Combattre le trafic illicite d’antiquités dans un contexte régional difficile

Une conférence sur le sujet, qui faisait suite à une session de formation d'experts, vient de se tenir à Beyrouth.

Une photo de groupe des participants à la formation sur la lutte contre le trafic illicite d’antiquités. Photo DR

Que l'interminable guerre en Syrie ait ouvert grandes les portes du trafic illicite d'antiquités de ce pays est désormais bien connu. Que le Liban soit souvent une voie de passage pour ces bandes organisées n'est plus vraiment un secret non plus.
Une conférence tenue mercredi au palais de l'Unesco a mis en lumière les efforts fournis par les officiels libanais, notamment les responsables au sein des forces de l'ordre, pour combattre ce fléau, tout en montrant leurs succès, mais aussi les multiples difficultés auxquelles ils sont confrontés.
Cette conférence venait clôturer une session de deux semaines sur les moyens de prévenir ce trafic illicite d'antiquités, organisée en deux temps : du 20 au 25 janvier et du 17 au 22 février.
Cette session de formation s'adressait à des archéologues, avocats et autres personnes, du Liban ou de Syrie, intéressées par le sujet. Elle était mise en place par l'association libanaise de préservation du patrimoine, « Biladi », en collaboration avec Neil Brodie, archéologue et chercheur à Oxford sur le patrimoine en danger dans la région MENA. Plusieurs experts se sont déplacés pour discuter de cet épineux sujet avec les participants. Cette formation était financée par l'ambassade de Norvège et tenue en coopération avec l'organisation internationale « Blue Shield », la Direction générale des antiquités et des musées (DGAM) de Syrie et la Direction générale des antiquités (DGA, ministère de la Culture) au Liban.
Une distribution de diplômes a eu lieu mercredi en présence de l'ambassadrice de Norvège, Lene Lind, du président de Blue Shield, Charles de Habsbourg-Lorraine, de la présidente de Biladi, Joanne Farchakh Bajjaly, de Neil Brodie ainsi que d'un nombre d'experts.
Mme Lind a insisté sur l'importance de la collaboration et du réseautage dans le combat contre le trafic illicite d'antiquités, se félicitant de l'organisation d'une telle session de formation au Liban. Au cours de la conférence, les conventions internationales sur la protection du patrimoine ont été passées en revue par le général Naïm Ziadé, qui a été président du Bureau de droit international et humain au sein de l'armée durant trois ans, et qui travaille actuellement à fonder l'association nationale de Blue Shield au Liban.
Il a fait remarquer d'emblée que « le trafic illicite d'antiquités n'est pas un crime perpétré seulement par des individus, certains États peuvent s'en rendre coupables après occupation d'un autre pays ». La convention de La Haye de 1954 est là pour empêcher les pays de profiter de l'occupation des sols pour sortir illégalement des vestiges archéologiques des pays occupés, a-t-il dit.
Il a cité aussi d'autres textes comme la convention de l'Unesco de 1970, qui consacre un article à l'interdiction de l'importation et de l'exportation d'œuvres archéologiques de zones en conflit. Le général Ziadé a enfin donné des exemples d'arrestations faisant suite à de tels agissements durant les guerres.

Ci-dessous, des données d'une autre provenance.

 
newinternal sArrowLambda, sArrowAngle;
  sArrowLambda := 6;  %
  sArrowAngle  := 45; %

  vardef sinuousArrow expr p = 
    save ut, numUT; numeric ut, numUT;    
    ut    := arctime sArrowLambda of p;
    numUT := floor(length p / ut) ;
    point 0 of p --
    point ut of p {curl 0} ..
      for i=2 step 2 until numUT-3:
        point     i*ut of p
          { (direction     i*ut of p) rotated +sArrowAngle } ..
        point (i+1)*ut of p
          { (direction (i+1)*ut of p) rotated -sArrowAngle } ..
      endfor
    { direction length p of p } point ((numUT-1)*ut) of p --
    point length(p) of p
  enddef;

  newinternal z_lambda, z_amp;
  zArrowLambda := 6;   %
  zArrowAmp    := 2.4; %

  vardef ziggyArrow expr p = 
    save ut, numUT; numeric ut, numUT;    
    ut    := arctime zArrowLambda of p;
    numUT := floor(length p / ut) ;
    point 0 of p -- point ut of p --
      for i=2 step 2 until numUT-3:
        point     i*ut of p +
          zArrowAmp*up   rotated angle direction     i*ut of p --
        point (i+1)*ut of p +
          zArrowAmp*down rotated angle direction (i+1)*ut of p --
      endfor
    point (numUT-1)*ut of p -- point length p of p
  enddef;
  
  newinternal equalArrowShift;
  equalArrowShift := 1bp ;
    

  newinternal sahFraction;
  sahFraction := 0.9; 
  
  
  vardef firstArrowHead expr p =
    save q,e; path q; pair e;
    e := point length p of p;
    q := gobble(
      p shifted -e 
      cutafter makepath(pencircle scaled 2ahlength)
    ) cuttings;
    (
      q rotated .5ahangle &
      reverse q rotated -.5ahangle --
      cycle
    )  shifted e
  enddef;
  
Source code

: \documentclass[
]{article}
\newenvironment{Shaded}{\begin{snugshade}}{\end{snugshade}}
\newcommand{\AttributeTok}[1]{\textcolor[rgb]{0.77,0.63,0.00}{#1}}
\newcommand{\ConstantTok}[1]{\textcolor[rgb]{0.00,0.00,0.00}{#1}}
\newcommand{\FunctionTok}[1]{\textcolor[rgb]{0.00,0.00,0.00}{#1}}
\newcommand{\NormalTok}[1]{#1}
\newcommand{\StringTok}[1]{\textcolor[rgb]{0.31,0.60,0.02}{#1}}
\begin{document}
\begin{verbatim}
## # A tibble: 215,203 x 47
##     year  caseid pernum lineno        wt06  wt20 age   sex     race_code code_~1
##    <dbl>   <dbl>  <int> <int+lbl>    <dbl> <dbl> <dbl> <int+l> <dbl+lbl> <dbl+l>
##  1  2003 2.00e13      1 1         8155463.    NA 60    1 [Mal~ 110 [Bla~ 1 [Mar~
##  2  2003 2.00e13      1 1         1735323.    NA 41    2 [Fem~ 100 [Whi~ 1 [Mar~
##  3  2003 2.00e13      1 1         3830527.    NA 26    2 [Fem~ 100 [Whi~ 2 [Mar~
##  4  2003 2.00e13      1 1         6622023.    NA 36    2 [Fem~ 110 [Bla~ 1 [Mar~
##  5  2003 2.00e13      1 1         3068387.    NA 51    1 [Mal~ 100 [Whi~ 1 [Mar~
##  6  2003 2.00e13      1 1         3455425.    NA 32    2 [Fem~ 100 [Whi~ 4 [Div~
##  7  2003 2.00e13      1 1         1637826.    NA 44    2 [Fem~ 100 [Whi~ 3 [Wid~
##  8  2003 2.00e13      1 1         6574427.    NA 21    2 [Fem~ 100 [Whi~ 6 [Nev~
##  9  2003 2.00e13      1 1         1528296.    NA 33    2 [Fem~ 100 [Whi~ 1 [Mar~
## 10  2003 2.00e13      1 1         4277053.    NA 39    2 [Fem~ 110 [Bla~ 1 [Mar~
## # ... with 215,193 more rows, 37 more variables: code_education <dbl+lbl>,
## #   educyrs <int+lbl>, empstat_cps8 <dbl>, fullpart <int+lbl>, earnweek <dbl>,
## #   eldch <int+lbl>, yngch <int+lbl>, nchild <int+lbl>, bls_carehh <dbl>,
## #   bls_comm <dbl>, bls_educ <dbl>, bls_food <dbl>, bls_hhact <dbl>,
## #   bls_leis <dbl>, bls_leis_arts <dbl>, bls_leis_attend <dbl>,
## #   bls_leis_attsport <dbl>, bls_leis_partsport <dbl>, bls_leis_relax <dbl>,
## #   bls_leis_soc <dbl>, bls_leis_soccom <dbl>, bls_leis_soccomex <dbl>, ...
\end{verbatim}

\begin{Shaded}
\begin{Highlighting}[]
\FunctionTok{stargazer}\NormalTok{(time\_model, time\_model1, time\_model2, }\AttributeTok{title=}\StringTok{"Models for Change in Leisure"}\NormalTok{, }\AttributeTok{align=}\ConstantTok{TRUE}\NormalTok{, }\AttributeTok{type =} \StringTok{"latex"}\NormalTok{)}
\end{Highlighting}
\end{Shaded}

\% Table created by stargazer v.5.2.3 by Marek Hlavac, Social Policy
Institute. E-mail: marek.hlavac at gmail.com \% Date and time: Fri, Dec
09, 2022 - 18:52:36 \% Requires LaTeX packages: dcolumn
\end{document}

Six bandes organisées arrêtées en 2016
La chasse aux trafiquants au Liban a été détaillée par le lieutenant Alaa Dib, du Bureau du crime international, qui poursuit principalement les trafiquants de voitures et d'antiquités (une autre conférence avait été donnée par le lieutenant-colonel Nicolas Saad, chef de ce bureau, quelques jours plus tôt dans le cadre de la formation).
Le lieutenant Dib a expliqué que les cas de trafic d'antiquités ont augmenté exponentiellement depuis le début de la guerre en Syrie.
Ce trafic se pratique exclusivement dans un cadre de crime organisé, a-t-il précisé, citant l'exemple de vestiges venant de la ville syrienne de Maaloula – dont un livre de grande valeur – saisis au Liban aux mains d'une bande de six Syriens. En tout, a-t-il indiqué, six bandes organisées de trafiquants ont été arrêtées par les forces de l'ordre en 2016, après enquête et sur ordre de justice, avec recouvrement de quelque 35 objets archéologiques. Interrogé sur les peines encourues par ces trafiquants, le lieutenant Dib a reconnu qu'elles ne dépassaient pas les trois ans dans les cas les plus graves, mais que les autorités syriennes étaient notifiées de l'arrestation de ressortissants sur le sol libanais.
Les objets sont rendus au pays d'origine dans ces cas. Ces succès sont notamment dus à la coopération des services sécuritaires entre eux ainsi qu'avec des institutions comme les douanes, la DGA ou, à un niveau international, l'Interpol.
Mais de multiples défis persistent également, selon le lieutenant Dib : la difficulté de maîtriser la longue frontière terrestre libano-syrienne ainsi que la frontière maritime, l'expérience de ces bandes organisées qui ne sont pas des novices dans ce domaine, le peu de sensibilisation populaire sur la gravité de ces crimes, le chaos en Syrie qui favorise ce trafic, l'infiltration des réfugiés syriens qui les rend difficilement contrôlables, etc.
Enfin, Charles de Habsbourg-Lorraine, président de Blue Shield, a expliqué que son organisation a été conçue comme une sorte de « Croix-Rouge pour le patrimoine en péril », chapeautée par plusieurs organisations internationales sur les musées et les antiquités, et renforcée par des associations nationales dans les pays. Il a cependant évoqué une modification du concept du patrimoine culturel, élargi pour englober le patrimoine dit « intangible ». Ce patrimoine, qui compte la musique, les habitudes, la cuisine... est la première victime des conflits, a-t-il insisté, et il est mentionné dans une convention de 2003.
M. de Lorraine a souligné enfin la difficulté d'œuvrer à la protection du patrimoine en Syrie, à l'ombre de l'activité de divers groupes hostiles.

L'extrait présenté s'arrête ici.